BSHMM : A model for Markov-based DNA methylation profiling and case study in diatoms.
The internship took place in the Laboratory of Quantitative and Computational Biology in Paris. The lab is led by A. Carbone and is affiliated with both UPMC and CNRS. The research focuses on interdisciplinary computational biology, promoting a tight collaboration between theoretical and experimental approaches, both conducted in the same lab within seven different teams composed of biologists, computer scientists, statisticians and biophysicists. Under the supervision of Hugues Richard, I was part of the analytical genomics team whose area of research spans two main subjects : protein evolution and modelling and sequence evolution.

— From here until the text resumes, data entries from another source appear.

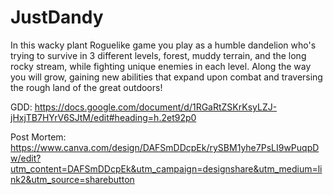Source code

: # JustDandy
In this wacky plant Roguelike game you play as a humble dandelion who's trying to survive in 3 different levels, forest, muddy terrain, and the long rocky stream, while fighting unique enemies in each level. Along the way you will grow, gaining new abilities that expand upon combat and traversing the rough land of the great outdoors!

GDD:
https://docs.google.com/document/d/1RGaRtZSKrKsyLZJ-jHxjTB7HYrV6SJtM/edit#heading=h.2et92p0

Post Mortem:
https://www.canva.com/design/DAFSmDDcpEk/rySBM1yhe7PsLI9wPuqpDw/edit?utm_content=DAFSmDDcpEk&utm_campaign=designshare&utm_medium=link2&utm_source=sharebutton

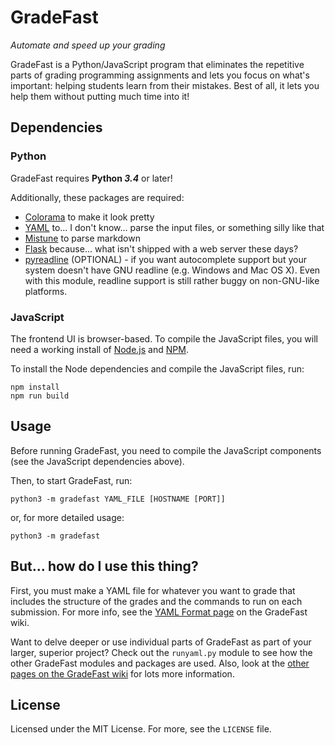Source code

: # GradeFast

*Automate and speed up your grading*

GradeFast is a Python/JavaScript program that eliminates the repetitive parts
of grading programming assignments and lets you focus on what's important:
helping students learn from their mistakes. Best of all, it lets you help them
without putting much time into it!

## Dependencies

### Python

GradeFast requires **Python *3.4*** or later!

Additionally, these packages are required:

 - [Colorama](https://pypi.python.org/pypi/colorama) to make it look pretty
 - [YAML](https://pypi.python.org/pypi/PyYAML) to... I don't know... parse the
   input files, or something silly like that
 - [Mistune](https://pypi.python.org/pypi/mistune/) to parse markdown
 - [Flask](https://pypi.python.org/pypi/Flask) because... what isn't shipped
   with a web server these days?
 - [pyreadline](https://pypi.python.org/pypi/pyreadline) (OPTIONAL) - if you
   want autocomplete support but your system doesn't have GNU readline (e.g.
   Windows and Mac OS X). Even with this module, readline support is still
   rather buggy on non-GNU-like platforms.

### JavaScript

The frontend UI is browser-based. To compile the JavaScript files, you will
need a working install of [Node.js](https://nodejs.org/) and
[NPM](https://www.npmjs.com/).

To install the Node dependencies and compile the JavaScript files, run:

    npm install
    npm run build

## Usage

Before running GradeFast, you need to compile the JavaScript components (see
the JavaScript dependencies above).

Then, to start GradeFast, run:

    python3 -m gradefast YAML_FILE [HOSTNAME [PORT]]

or, for more detailed usage:

    python3 -m gradefast

## But... how do I use this thing?

First, you must make a YAML file for whatever you want to grade that includes
the structure of the grades and the commands to run on each submission.
For more info, see the
[YAML Format page](https://github.com/jhartz/gradefast/wiki/YAML-Format)
on the GradeFast wiki.

Want to delve deeper or use individual parts of GradeFast as part of your
larger, superior project? Check out the `runyaml.py` module to see how the
other GradeFast modules and packages are used. Also, look at the
[other pages on the GradeFast wiki](https://github.com/jhartz/gradefast/wiki)
for lots more information.

## License

Licensed under the MIT License. For more, see the `LICENSE` file.
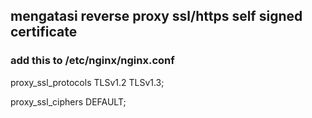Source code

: ## mengatasi reverse proxy ssl/https self signed certificate
### add this to /etc/nginx/nginx.conf
proxy_ssl_protocols TLSv1.2 TLSv1.3;

proxy_ssl_ciphers DEFAULT;
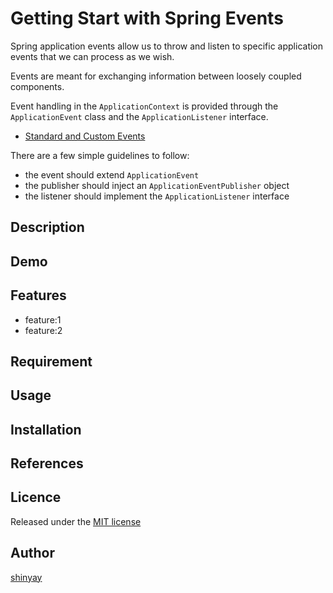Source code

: # Getting Start with Spring Events
Spring application events allow us to throw and listen to specific application events that we can process as we wish.

Events are meant for exchanging information between loosely coupled components.

Event handling in the `ApplicationContext` is provided through the `ApplicationEvent` class and the `ApplicationListener` interface.
- [Standard and Custom Events](https://docs.spring.io/spring-framework/docs/current/reference/html/core.html#context-functionality-events)

There are a few simple guidelines to follow:
- the event should extend `ApplicationEvent`
- the publisher should inject an `ApplicationEventPublisher` object
- the listener should implement the `ApplicationListener` interface
## Description

## Demo

## Features

- feature:1
- feature:2

## Requirement

## Usage

## Installation

## References

## Licence

Released under the [MIT license](https://gist.githubusercontent.com/shinyay/56e54ee4c0e22db8211e05e70a63247e/raw/34c6fdd50d54aa8e23560c296424aeb61599aa71/LICENSE)

## Author

[shinyay](https://github.com/shinyay)
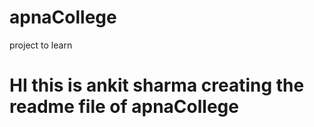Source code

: # apnaCollege
project to learn
<h1>HI this is ankit sharma creating the readme file of apnaCollege</h1>
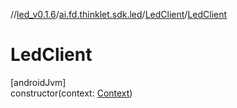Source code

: //[led_v0.1.6](../../../index.md)/[ai.fd.thinklet.sdk.led](../index.md)/[LedClient](index.md)/[LedClient](-led-client.md)

# LedClient

[androidJvm]\
constructor(context: [Context](https://developer.android.com/reference/kotlin/android/content/Context.html))
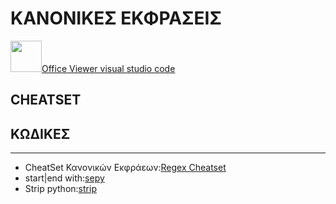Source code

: # ΚΑΝΟΝΙΚΕΣ ΕΚΦΡΑΣΕΙΣ

<img src="https://www.tmssoftware.com/images/visualstudiocodelogo.png" width="50px" height="50px"><a href="https://marketplace.visualstudio.com/items?itemName=cweijan.vscode-office">Office Viewer visual studio code</a>

## CHEATSET


## ΚΩΔΙΚΕΣ

<hr>

* CheatSet Κανονικών Εκφράεων:[Regex Cheatset](cheatset.ipynb)
* start|end with:[sepy](startswith_endswith.py)
* Strip python:[strip](Strip.py)
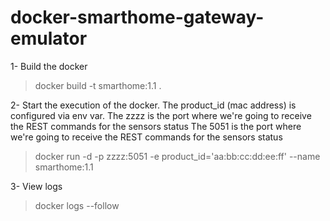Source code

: # docker-smarthome-gateway-emulator

1- Build the docker
> docker build -t smarthome:1.1 .

2- Start the execution of the docker. The product_id (mac address) is configured via env var. 
The zzzz is the port where we're going to receive the REST commands for the sensors status
The 5051 is the port where we're going to receive the REST commands for the sensors status
> docker run -d -p zzzz:5051 -e product_id='aa:bb:cc:dd:ee:ff' --name <name> smarthome:1.1 


3- View logs
> docker logs --follow <name>
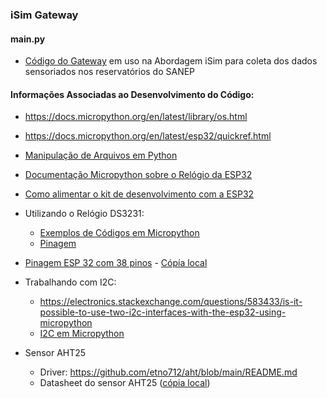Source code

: ### iSim Gateway

#### main.py 
* [Código do Gateway](https://github.com/exehdamiddleware/isim/blob/main/gateway/main.py) em uso na Abordagem iSim para coleta dos dados sensoriados nos reservatórios do SANEP

#### Informações Associadas ao Desenvolvimento do Código:

* https://docs.micropython.org/en/latest/library/os.html
* https://docs.micropython.org/en/latest/esp32/quickref.html
* [Manipulação de Arquivos em Python](https://www.guru99.com/python-file-readline.html)
* [Documentação Micropython sobre o Relógio da ESP32](https://docs.micropython.org/en/latest/library/machine.RTC.html#machine-rtc)
* [Como alimentar o kit de desenvolvimento com a ESP32](https://techexplorations.com/guides/esp32/begin/power/)
* Utilizando o Relógio DS3231:
  * [Exemplos de Códigos em Micropython](https://www.engineersgarage.com/micropython-esp8266-esp32-rtc-utc-local-time/)
  * [Pinagem](https://esp32io.com/tutorials/esp32-rtc)
* [Pinagem ESP 32 com 38 pinos](https://www.reddit.com/r/diyelectronics/comments/112dx6n/esp32_38_pin_pinout_cheat_sheet/?rdt=35959) - [Cópía local](https://github.com/exehdamiddleware/isim/blob/main/gateway/esp32-38-pin-pinout.png)

* Trabalhando com I2C:
  * https://electronics.stackexchange.com/questions/583433/is-it-possible-to-use-two-i2c-interfaces-with-the-esp32-using-micropython
  * [I2C em Micropython](https://docs.micropython.org/en/latest/library/machine.I2C.html)

* Sensor AHT25
  * Driver: https://github.com/etno712/aht/blob/main/README.md
  * Datasheet do sensor AHT25 ([cópia local](https://github.com/exehdamiddleware/isim/blob/main/gateway/aht25-temperature-and-humidity-sensor.pdf))
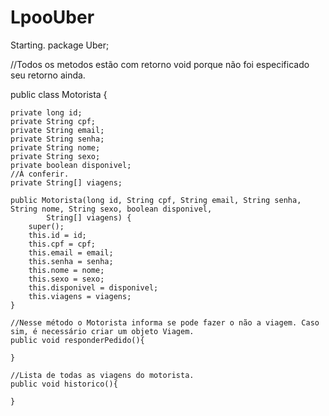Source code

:# LpooUber
Starting.
package Uber;

//Todos os metodos estão com retorno void porque não foi especificado seu retorno ainda.

public class Motorista {
	
	private long id;
	private String cpf;
	private String email;
	private String senha;
	private String nome;
	private String sexo;
	private boolean disponivel;
	//À conferir.
	private String[] viagens;

	public Motorista(long id, String cpf, String email, String senha, String nome, String sexo, boolean disponivel,
			String[] viagens) {
		super();
		this.id = id;
		this.cpf = cpf;
		this.email = email;
		this.senha = senha;
		this.nome = nome;
		this.sexo = sexo;
		this.disponivel = disponivel;
		this.viagens = viagens;
	}
	
	//Nesse método o Motorista informa se pode fazer o não a viagem. Caso sim, é necessário criar um objeto Viagem.
	public void responderPedido(){
		
	}
	
	//Lista de todas as viagens do motorista.
	public void historico(){
		
	}
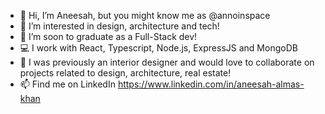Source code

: - 👋 Hi, I’m Aneesah, but you might know me as @annoinspace
- 👀 I’m interested in design, architecture and tech!
- 🌱 I’m soon to graduate as a Full-Stack dev! 
- 💻 I work with React, Typescript, Node.js, ExpressJS and MongoDB
- 💞️ I was previously an interior designer and would love to collaborate on projects related to design, architecture, real estate!
- 📫 Find me on LinkedIn https://www.linkedin.com/in/aneesah-almas-khan

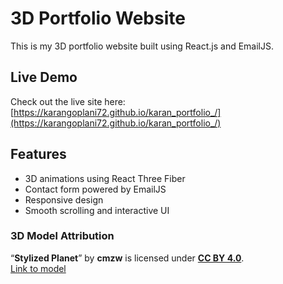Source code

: # 3D Portfolio Website

This is my 3D portfolio website built using React.js and EmailJS.

## Live Demo

Check out the live site here: [https://karangoplani72.github.io/karan_portfolio_/](https://karangoplani72.github.io/karan_portfolio_/)

## Features

- 3D animations using React Three Fiber
- Contact form powered by EmailJS
- Responsive design
- Smooth scrolling and interactive UI

### 3D Model Attribution

“**Stylized Planet**” by **cmzw** is licensed under [**CC BY 4.0**](http://creativecommons.org/licenses/by/4.0/).  
[Link to model](https://skfb.ly/oyDUw)

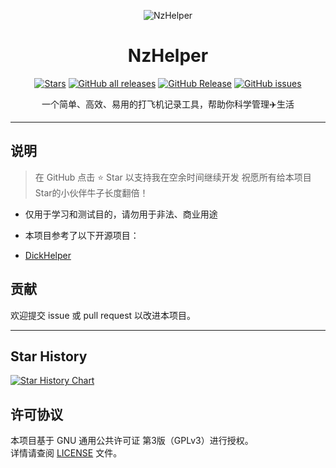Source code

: <div align="center">

![NzHelper](https://socialify.git.ci/bug-bit/NzHelper/image?description=1&font=Inter&forks=1&language=1&name=1&owner=1&stargazers=1&theme=Auto)

# NzHelper

[![Stars](https://img.shields.io/github/stars/bug-bit/NzHelper?label=stars)](https://github.com/bug-bit/NzHelper)
<a href="https://github.com/bug-bit/NzHelper/releases"><img alt="GitHub all releases" src="https://img.shields.io/github/downloads/bug-bit/NzHelper/total?label=Downloads"></a>
[![GitHub Release](https://img.shields.io/github/v/release/bug-bit/NzHelper)](https://github.com/bug-bit/NzHelper/releases)
<a href="https://github.com/bug-bit/NzHelper/issues"><img alt="GitHub issues" src="https://img.shields.io/github/issues/bug-bit/NzHelper"></a>

一个简单、高效、易用的打飞机记录工具，帮助你科学管理✈️生活

</div>

---

## 说明
> 在 GitHub 点击 ⭐ Star 以支持我在空余时间继续开发
> 祝愿所有给本项目Star的小伙伴牛子长度翻倍！
- 仅用于学习和测试目的，请勿用于非法、商业用途
  
- 本项目参考了以下开源项目：
- [DickHelper](https://github.com/zzzdajb/DickHelper)


## 贡献
欢迎提交 issue 或 pull request 以改进本项目。

---

## Star History

[![Star History Chart](https://api.star-history.com/svg?repos=bug-bit/NzHelper&type=Timeline)](https://star-history.com/#bug-bit/NzHelper&Timeline)

## 许可协议

本项目基于 GNU 通用公共许可证 第3版（GPLv3）进行授权。  
详情请查阅 [LICENSE](LICENSE) 文件。
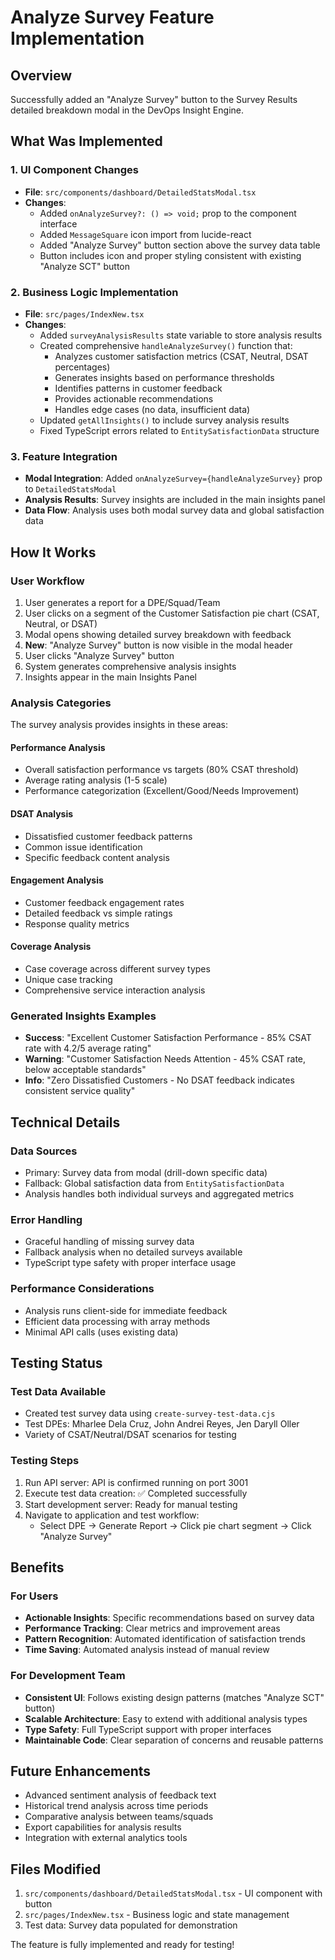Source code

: # Analyze Survey Feature Implementation

## Overview

Successfully added an "Analyze Survey" button to the Survey Results detailed breakdown modal in the DevOps Insight Engine.

## What Was Implemented

### 1. UI Component Changes

- **File**: `src/components/dashboard/DetailedStatsModal.tsx`
- **Changes**:
  - Added `onAnalyzeSurvey?: () => void;` prop to the component interface
  - Added `MessageSquare` icon import from lucide-react
  - Added "Analyze Survey" button section above the survey data table
  - Button includes icon and proper styling consistent with existing "Analyze SCT" button

### 2. Business Logic Implementation

- **File**: `src/pages/IndexNew.tsx`
- **Changes**:
  - Added `surveyAnalysisResults` state variable to store analysis results
  - Created comprehensive `handleAnalyzeSurvey()` function that:
    - Analyzes customer satisfaction metrics (CSAT, Neutral, DSAT percentages)
    - Generates insights based on performance thresholds
    - Identifies patterns in customer feedback
    - Provides actionable recommendations
    - Handles edge cases (no data, insufficient data)
  - Updated `getAllInsights()` to include survey analysis results
  - Fixed TypeScript errors related to `EntitySatisfactionData` structure

### 3. Feature Integration

- **Modal Integration**: Added `onAnalyzeSurvey={handleAnalyzeSurvey}` prop to `DetailedStatsModal`
- **Analysis Results**: Survey insights are included in the main insights panel
- **Data Flow**: Analysis uses both modal survey data and global satisfaction data

## How It Works

### User Workflow

1. User generates a report for a DPE/Squad/Team
2. User clicks on a segment of the Customer Satisfaction pie chart (CSAT, Neutral, or DSAT)
3. Modal opens showing detailed survey breakdown with feedback
4. **New**: "Analyze Survey" button is now visible in the modal header
5. User clicks "Analyze Survey" button
6. System generates comprehensive analysis insights
7. Insights appear in the main Insights Panel

### Analysis Categories

The survey analysis provides insights in these areas:

#### Performance Analysis

- Overall satisfaction performance vs targets (80% CSAT threshold)
- Average rating analysis (1-5 scale)
- Performance categorization (Excellent/Good/Needs Improvement)

#### DSAT Analysis

- Dissatisfied customer feedback patterns
- Common issue identification
- Specific feedback content analysis

#### Engagement Analysis

- Customer feedback engagement rates
- Detailed feedback vs simple ratings
- Response quality metrics

#### Coverage Analysis

- Case coverage across different survey types
- Unique case tracking
- Comprehensive service interaction analysis

### Generated Insights Examples

- **Success**: "Excellent Customer Satisfaction Performance - 85% CSAT rate with 4.2/5 average rating"
- **Warning**: "Customer Satisfaction Needs Attention - 45% CSAT rate, below acceptable standards"
- **Info**: "Zero Dissatisfied Customers - No DSAT feedback indicates consistent service quality"

## Technical Details

### Data Sources

- Primary: Survey data from modal (drill-down specific data)
- Fallback: Global satisfaction data from `EntitySatisfactionData`
- Analysis handles both individual surveys and aggregated metrics

### Error Handling

- Graceful handling of missing survey data
- Fallback analysis when no detailed surveys available
- TypeScript type safety with proper interface usage

### Performance Considerations

- Analysis runs client-side for immediate feedback
- Efficient data processing with array methods
- Minimal API calls (uses existing data)

## Testing Status

### Test Data Available

- Created test survey data using `create-survey-test-data.cjs`
- Test DPEs: Mharlee Dela Cruz, John Andrei Reyes, Jen Daryll Oller
- Variety of CSAT/Neutral/DSAT scenarios for testing

### Testing Steps

1. Run API server: API is confirmed running on port 3001
2. Execute test data creation: ✅ Completed successfully
3. Start development server: Ready for manual testing
4. Navigate to application and test workflow:
   - Select DPE → Generate Report → Click pie chart segment → Click "Analyze Survey"

## Benefits

### For Users

- **Actionable Insights**: Specific recommendations based on survey data
- **Performance Tracking**: Clear metrics and improvement areas
- **Pattern Recognition**: Automated identification of satisfaction trends
- **Time Saving**: Automated analysis instead of manual review

### For Development Team

- **Consistent UI**: Follows existing design patterns (matches "Analyze SCT" button)
- **Scalable Architecture**: Easy to extend with additional analysis types
- **Type Safety**: Full TypeScript support with proper interfaces
- **Maintainable Code**: Clear separation of concerns and reusable patterns

## Future Enhancements

- Advanced sentiment analysis of feedback text
- Historical trend analysis across time periods
- Comparative analysis between teams/squads
- Export capabilities for analysis results
- Integration with external analytics tools

## Files Modified

1. `src/components/dashboard/DetailedStatsModal.tsx` - UI component with button
2. `src/pages/IndexNew.tsx` - Business logic and state management
3. Test data: Survey data populated for demonstration

The feature is fully implemented and ready for testing!
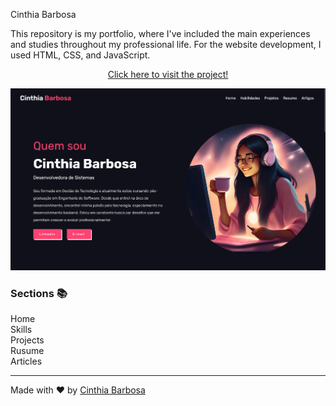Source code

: Cinthia Barbosa

This repository is my portfolio, where I've included the main experiences and studies throughout my professional life. For the website development, I used HTML, CSS, and JavaScript.
<p align="center"><a href="https://cinthiabs.github.io/portfolio/">Click here to visit the project!</a></p>

![Project](img/home.png)

### Sections 📚
Home\
Skills\
Projects\
Rusume\
Articles

___

Made with ❤️ by [Cinthia Barbosa](https://github.com/cinthiabs)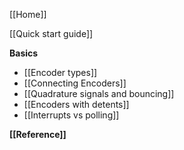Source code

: [[Home]]

[[Quick start guide]]

**Basics**
* [[Encoder types]]
* [[Connecting Encoders]]
* [[Quadrature signals and bouncing]]
* [[Encoders with detents]]
* [[Interrupts vs polling]]

**[[Reference]]**
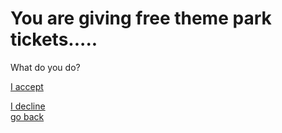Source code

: # You are giving free theme park tickets.....   
What do you do?   

[I accept](accept/accept.md)   

[I decline](decline/decline.md)   
[go back](README.md)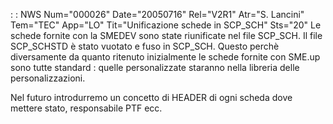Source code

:  :  : NWS Num="000026" Date="20050716" Rel="V2R1" Atr="S. Lancini" Tem="TEC" App="LO" Tit="Unificazione schede in SCP_SCH" Sts="20"
Le schede fornite con la SMEDEV sono state riunificate nel file SCP_SCH. Il file SCP_SCHSTD è stato vuotato e fuso in SCP_SCH. Questo perchè diversamente da quanto ritenuto inizialmente le schede fornite con SME.up sono tutte standard :  quelle personalizzate staranno nella libreria delle personalizzazioni.

Nel futuro introdurremo un concetto di HEADER di ogni scheda dove mettere stato, responsabile PTF ecc.
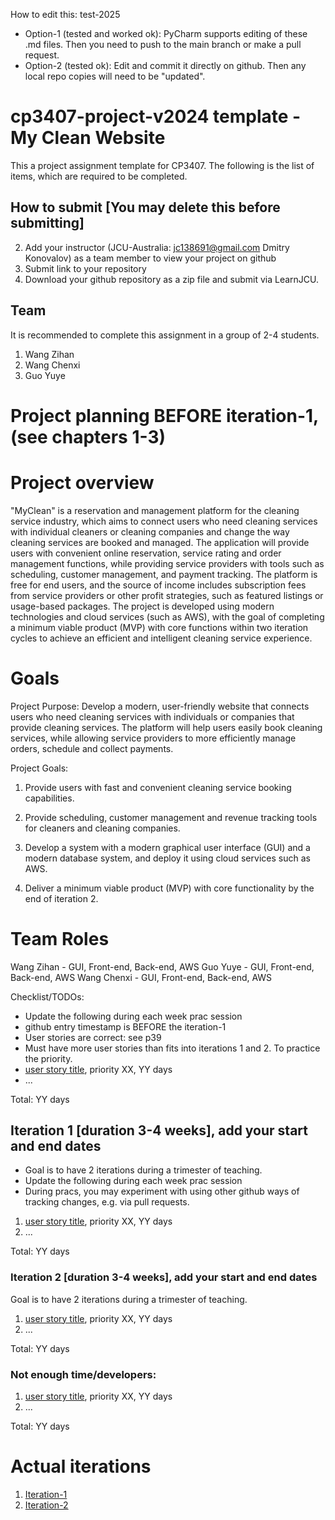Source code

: 
How to edit this: test-2025
* Option-1 (tested and worked ok): PyCharm supports editing of these .md files. Then you need to push to the main branch or make a pull request.
* Option-2 (tested ok): Edit and commit it directly on github. Then any local repo copies will need to be "updated".

# cp3407-project-v2024 template - My Clean Website

This a project assignment template for CP3407. 
The following is the list of items, which are required to be completed.

## How to submit [You may delete this before submitting]

2. Add your instructor (JCU-Australia: jc138691@gmail.com Dmitry Konovalov) as a team member to view your project on github
1. Submit link to your repository
2. Download your github repository as a zip file and submit via LearnJCU.

## Team

It is recommended to complete this assignment in a group of 2-4 students.
1. Wang Zihan
2. Wang Chenxi
3. Guo Yuye



# Project planning BEFORE iteration-1, (see chapters 1-3)
# Project overview
"MyClean" is a reservation and management platform for the cleaning service industry, which aims to connect users who need cleaning services with individual cleaners or cleaning companies and change the way cleaning services are booked and managed. The application will provide users with convenient online reservation, service rating and order management functions, while providing service providers with tools such as scheduling, customer management, and payment tracking. The platform is free for end users, and the source of income includes subscription fees from service providers or other profit strategies, such as featured listings or usage-based packages. The project is developed using modern technologies and cloud services (such as AWS), with the goal of completing a minimum viable product (MVP) with core functions within two iteration cycles to achieve an efficient and intelligent cleaning service experience.

# Goals
Project Purpose:
Develop a modern, user-friendly website that connects users who need cleaning services with individuals or companies that provide cleaning services. The platform will help users easily book cleaning services, while allowing service providers to more efficiently manage orders, schedule and collect payments.

Project Goals:
1. Provide users with fast and convenient cleaning service booking capabilities.

2. Provide scheduling, customer management and revenue tracking tools for cleaners and cleaning companies.

3. Develop a system with a modern graphical user interface (GUI) and a modern database system, and deploy it using cloud services such as AWS.

4. Deliver a minimum viable product (MVP) with core functionality by the end of iteration 2.

# Team Roles
Wang Zihan - GUI, Front-end, Back-end, AWS
Guo Yuye - GUI, Front-end, Back-end, AWS
Wang Chenxi - GUI, Front-end, Back-end, AWS

Checklist/TODOs: 
* Update the following during each week prac session
* github entry timestamp is BEFORE the iteration-1
* User stories are correct: see p39
* Must have more user stories than fits into iterations 1 and 2. To practice the priority.
* [user story title](./user_stories/user_story_01_title.md), priority XX, YY days 
* ...

Total: YY days


## Iteration 1 [duration 3-4 weeks], add your start and end dates 

* Goal is to have 2 iterations during a trimester of teaching.
* Update the following during each week prac session
* During pracs, you may experiment with using other github ways of tracking changes, e.g. via pull requests.

1. [user story title](./user_stories/user_story_01_title.md), priority XX, YY days 
2. ...

Total: YY days


### Iteration 2 [duration 3-4 weeks], add your start and end dates
Goal is to have 2 iterations during a trimester of teaching.
1. [user story title](./user_stories/user_story_01_title.md), priority XX, YY days 
2. ...

Total: YY days

### Not enough time/developers: 
1. [user story title](./user_stories/user_story_01_title.md), priority XX, YY days 
2. ...

Total: YY days

# Actual iterations
1. [Iteration-1](./iteration_1.md)
2. [Iteration-2](./iteration_2.md)


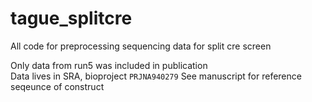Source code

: # tague_splitcre
All code for preprocessing sequencing data for split cre screen  

Only data from run5 was included in publication  
Data lives in SRA, bioproject `PRJNA940279`
See manuscript for reference seqeunce of construct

The idea of studying methylation patterns based on a statistical method was initiated during the first year of the master’s degree as a compulsory project. The goal was to construct and implement a model inspired by the Ph.D. thesis of Bogdan Mirauta with his active help and supervision. Guillaume Viejo, a fellow student at the time and myself had to repurpose Parseq (Mirauta 2014), a model aimed at RNA-Seq data analysis and modify it into a reliable DNA methylation profiling tool, starting from a library of sequencing data called BS-Seq.
A 6 months voluntary internship further extended this work. Even though the main motivation of the project has been kept the same, the statistical methods have been heavily simplified : from a sophisticated Monte Carlo combined with Gibbs particle sampling into a more practical and easier 3-layer hidden Markov process of order 1, more relevant to the aspirations of an internship research project. The tool has been almost entirely implemented during this period and dubbed BSHMM for BS-Seq Hidden Markov Model. It has been proven to be effective on simulated data but no validation had been conducted in real world conditions yet. In addition, during this year, I presented a poster presenting the tool at the CJC (Jeunes Chercheur des Cordeliers) meeting, which is mainly aimed at Ph.D. students.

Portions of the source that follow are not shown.